= Task =
Whenever a line in the records below holds the string "What", copy it out.

= Data for this exercise =
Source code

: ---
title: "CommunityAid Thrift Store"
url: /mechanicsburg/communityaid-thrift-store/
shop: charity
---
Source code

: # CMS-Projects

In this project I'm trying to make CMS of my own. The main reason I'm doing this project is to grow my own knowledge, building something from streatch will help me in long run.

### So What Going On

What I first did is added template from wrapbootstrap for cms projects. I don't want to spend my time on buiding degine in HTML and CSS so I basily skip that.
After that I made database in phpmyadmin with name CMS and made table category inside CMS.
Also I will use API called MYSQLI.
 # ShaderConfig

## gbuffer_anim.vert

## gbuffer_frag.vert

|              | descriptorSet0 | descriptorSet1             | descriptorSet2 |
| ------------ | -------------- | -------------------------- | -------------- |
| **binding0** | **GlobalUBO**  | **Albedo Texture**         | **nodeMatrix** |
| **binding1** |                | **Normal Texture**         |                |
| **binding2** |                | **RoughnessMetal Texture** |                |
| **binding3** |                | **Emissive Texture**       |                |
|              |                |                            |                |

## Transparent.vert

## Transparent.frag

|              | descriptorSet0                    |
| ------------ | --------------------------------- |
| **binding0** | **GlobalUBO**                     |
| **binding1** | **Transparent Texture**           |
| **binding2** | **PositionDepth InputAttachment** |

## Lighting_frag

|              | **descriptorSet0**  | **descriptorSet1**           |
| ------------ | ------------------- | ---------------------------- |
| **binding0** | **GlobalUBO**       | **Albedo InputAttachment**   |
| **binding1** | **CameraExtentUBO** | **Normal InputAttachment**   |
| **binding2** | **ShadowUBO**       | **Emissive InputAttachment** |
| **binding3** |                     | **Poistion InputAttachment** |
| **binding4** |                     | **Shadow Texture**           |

---

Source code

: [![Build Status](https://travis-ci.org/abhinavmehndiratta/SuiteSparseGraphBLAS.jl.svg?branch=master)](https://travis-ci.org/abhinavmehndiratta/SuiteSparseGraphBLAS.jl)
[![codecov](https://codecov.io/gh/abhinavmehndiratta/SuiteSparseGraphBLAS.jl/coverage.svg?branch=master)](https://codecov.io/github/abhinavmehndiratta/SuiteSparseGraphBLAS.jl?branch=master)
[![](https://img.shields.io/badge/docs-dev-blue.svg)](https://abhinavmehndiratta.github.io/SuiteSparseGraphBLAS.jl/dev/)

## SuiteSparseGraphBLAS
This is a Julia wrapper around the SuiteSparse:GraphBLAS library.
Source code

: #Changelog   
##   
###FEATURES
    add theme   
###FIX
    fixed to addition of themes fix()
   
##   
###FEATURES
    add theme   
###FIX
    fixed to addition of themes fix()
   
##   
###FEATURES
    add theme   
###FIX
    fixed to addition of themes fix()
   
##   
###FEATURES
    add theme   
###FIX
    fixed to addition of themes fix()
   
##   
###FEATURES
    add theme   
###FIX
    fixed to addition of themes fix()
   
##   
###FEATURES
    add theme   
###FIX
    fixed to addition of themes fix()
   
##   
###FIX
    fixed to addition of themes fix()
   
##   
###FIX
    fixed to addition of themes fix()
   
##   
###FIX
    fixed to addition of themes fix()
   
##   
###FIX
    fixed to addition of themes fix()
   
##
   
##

= Result below =
### So What Going On
What I first did is added template from wrapbootstrap for cms projects. I don't want to spend my time on buiding degine in HTML and CSS so I basily skip that.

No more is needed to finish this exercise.